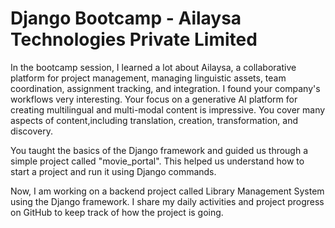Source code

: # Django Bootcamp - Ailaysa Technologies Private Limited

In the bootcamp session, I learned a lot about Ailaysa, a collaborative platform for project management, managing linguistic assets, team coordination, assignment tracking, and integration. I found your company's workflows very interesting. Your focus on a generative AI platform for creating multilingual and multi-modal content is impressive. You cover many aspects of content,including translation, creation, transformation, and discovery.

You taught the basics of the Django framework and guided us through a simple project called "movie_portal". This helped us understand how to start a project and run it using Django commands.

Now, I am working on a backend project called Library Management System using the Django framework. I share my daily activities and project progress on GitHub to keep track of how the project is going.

---*---

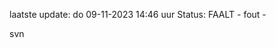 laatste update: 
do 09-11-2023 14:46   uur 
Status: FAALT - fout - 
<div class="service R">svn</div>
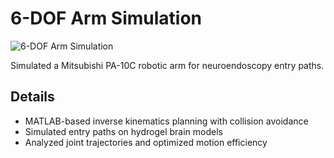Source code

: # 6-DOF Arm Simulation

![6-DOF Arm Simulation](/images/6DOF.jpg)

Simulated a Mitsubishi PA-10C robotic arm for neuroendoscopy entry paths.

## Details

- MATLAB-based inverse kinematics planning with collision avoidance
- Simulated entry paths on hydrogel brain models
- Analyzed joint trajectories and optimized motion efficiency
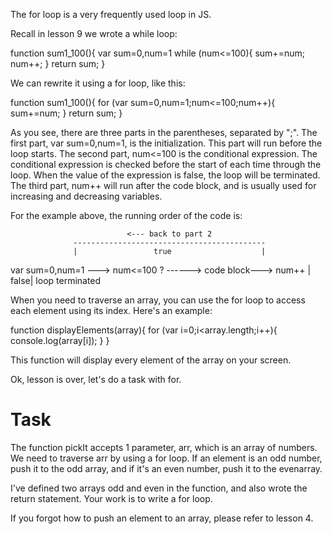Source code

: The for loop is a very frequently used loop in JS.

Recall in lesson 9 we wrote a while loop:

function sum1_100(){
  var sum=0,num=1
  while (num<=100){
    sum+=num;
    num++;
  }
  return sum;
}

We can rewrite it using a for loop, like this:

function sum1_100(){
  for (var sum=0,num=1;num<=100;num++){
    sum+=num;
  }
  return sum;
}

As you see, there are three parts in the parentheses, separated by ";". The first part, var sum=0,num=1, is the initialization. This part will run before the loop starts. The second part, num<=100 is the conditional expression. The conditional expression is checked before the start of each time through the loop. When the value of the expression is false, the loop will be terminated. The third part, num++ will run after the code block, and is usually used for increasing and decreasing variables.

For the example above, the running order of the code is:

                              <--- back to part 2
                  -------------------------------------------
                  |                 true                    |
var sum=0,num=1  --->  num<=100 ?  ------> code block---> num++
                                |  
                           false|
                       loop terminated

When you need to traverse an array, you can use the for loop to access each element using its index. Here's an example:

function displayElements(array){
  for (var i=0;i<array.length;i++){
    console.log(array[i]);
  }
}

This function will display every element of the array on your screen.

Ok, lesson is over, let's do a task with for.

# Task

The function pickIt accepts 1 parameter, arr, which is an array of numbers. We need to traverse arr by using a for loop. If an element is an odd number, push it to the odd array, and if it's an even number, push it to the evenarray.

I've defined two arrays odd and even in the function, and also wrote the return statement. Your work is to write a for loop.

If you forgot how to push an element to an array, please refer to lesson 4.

---*---

### [Task to carry out]
Return every line holding the word "paths" from the records.

### [Solution for this problem]
Simulated a Mitsubishi PA-10C robotic arm for neuroendoscopy entry paths.
- Simulated entry paths on hydrogel brain models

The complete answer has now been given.